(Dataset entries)
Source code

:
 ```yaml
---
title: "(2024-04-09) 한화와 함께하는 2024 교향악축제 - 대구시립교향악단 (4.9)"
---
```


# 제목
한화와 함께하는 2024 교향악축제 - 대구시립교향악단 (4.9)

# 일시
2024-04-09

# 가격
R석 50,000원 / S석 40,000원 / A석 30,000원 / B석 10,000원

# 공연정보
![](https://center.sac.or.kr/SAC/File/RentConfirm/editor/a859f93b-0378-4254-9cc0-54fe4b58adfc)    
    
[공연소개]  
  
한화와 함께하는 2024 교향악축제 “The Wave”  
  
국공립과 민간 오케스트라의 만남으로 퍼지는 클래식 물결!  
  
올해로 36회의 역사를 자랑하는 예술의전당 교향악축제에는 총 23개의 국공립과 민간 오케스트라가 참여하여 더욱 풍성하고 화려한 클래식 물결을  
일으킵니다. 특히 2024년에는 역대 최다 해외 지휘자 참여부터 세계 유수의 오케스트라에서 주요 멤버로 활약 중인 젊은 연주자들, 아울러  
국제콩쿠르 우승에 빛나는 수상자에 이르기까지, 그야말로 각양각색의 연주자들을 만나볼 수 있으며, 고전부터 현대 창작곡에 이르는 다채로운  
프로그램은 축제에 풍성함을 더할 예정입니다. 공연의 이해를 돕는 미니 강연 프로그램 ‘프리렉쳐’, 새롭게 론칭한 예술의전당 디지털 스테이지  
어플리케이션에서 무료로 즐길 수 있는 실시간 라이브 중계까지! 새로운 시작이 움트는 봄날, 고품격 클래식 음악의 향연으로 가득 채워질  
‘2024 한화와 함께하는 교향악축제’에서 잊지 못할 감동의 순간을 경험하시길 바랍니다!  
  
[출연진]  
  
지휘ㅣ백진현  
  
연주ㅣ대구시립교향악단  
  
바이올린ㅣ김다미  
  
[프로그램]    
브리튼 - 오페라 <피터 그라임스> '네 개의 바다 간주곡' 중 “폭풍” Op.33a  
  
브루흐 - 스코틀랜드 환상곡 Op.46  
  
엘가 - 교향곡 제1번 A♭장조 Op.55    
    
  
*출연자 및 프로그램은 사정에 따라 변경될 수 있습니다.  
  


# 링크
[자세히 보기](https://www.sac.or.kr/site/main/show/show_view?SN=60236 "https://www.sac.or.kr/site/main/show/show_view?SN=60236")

● **Prompt**:
Transcribe every record above word for word.

● **Solution**:
Source code

:
 ```yaml
---
title: "(2024-04-09) 한화와 함께하는 2024 교향악축제 - 대구시립교향악단 (4.9)"
---
```


# 제목
한화와 함께하는 2024 교향악축제 - 대구시립교향악단 (4.9)

# 일시
2024-04-09

# 가격
R석 50,000원 / S석 40,000원 / A석 30,000원 / B석 10,000원

# 공연정보
![](https://center.sac.or.kr/SAC/File/RentConfirm/editor/a859f93b-0378-4254-9cc0-54fe4b58adfc)    
    
[공연소개]  
  
한화와 함께하는 2024 교향악축제 “The Wave”  
  
국공립과 민간 오케스트라의 만남으로 퍼지는 클래식 물결!  
  
올해로 36회의 역사를 자랑하는 예술의전당 교향악축제에는 총 23개의 국공립과 민간 오케스트라가 참여하여 더욱 풍성하고 화려한 클래식 물결을  
일으킵니다. 특히 2024년에는 역대 최다 해외 지휘자 참여부터 세계 유수의 오케스트라에서 주요 멤버로 활약 중인 젊은 연주자들, 아울러  
국제콩쿠르 우승에 빛나는 수상자에 이르기까지, 그야말로 각양각색의 연주자들을 만나볼 수 있으며, 고전부터 현대 창작곡에 이르는 다채로운  
프로그램은 축제에 풍성함을 더할 예정입니다. 공연의 이해를 돕는 미니 강연 프로그램 ‘프리렉쳐’, 새롭게 론칭한 예술의전당 디지털 스테이지  
어플리케이션에서 무료로 즐길 수 있는 실시간 라이브 중계까지! 새로운 시작이 움트는 봄날, 고품격 클래식 음악의 향연으로 가득 채워질  
‘2024 한화와 함께하는 교향악축제’에서 잊지 못할 감동의 순간을 경험하시길 바랍니다!  
  
[출연진]  
  
지휘ㅣ백진현  
  
연주ㅣ대구시립교향악단  
  
바이올린ㅣ김다미  
  
[프로그램]    
브리튼 - 오페라 <피터 그라임스> '네 개의 바다 간주곡' 중 “폭풍” Op.33a  
  
브루흐 - 스코틀랜드 환상곡 Op.46  
  
엘가 - 교향곡 제1번 A♭장조 Op.55    
    
  
*출연자 및 프로그램은 사정에 따라 변경될 수 있습니다.  
  


# 링크
[자세히 보기](https://www.sac.or.kr/site/main/show/show_view?SN=60236 "https://www.sac.or.kr/site/main/show/show_view?SN=60236")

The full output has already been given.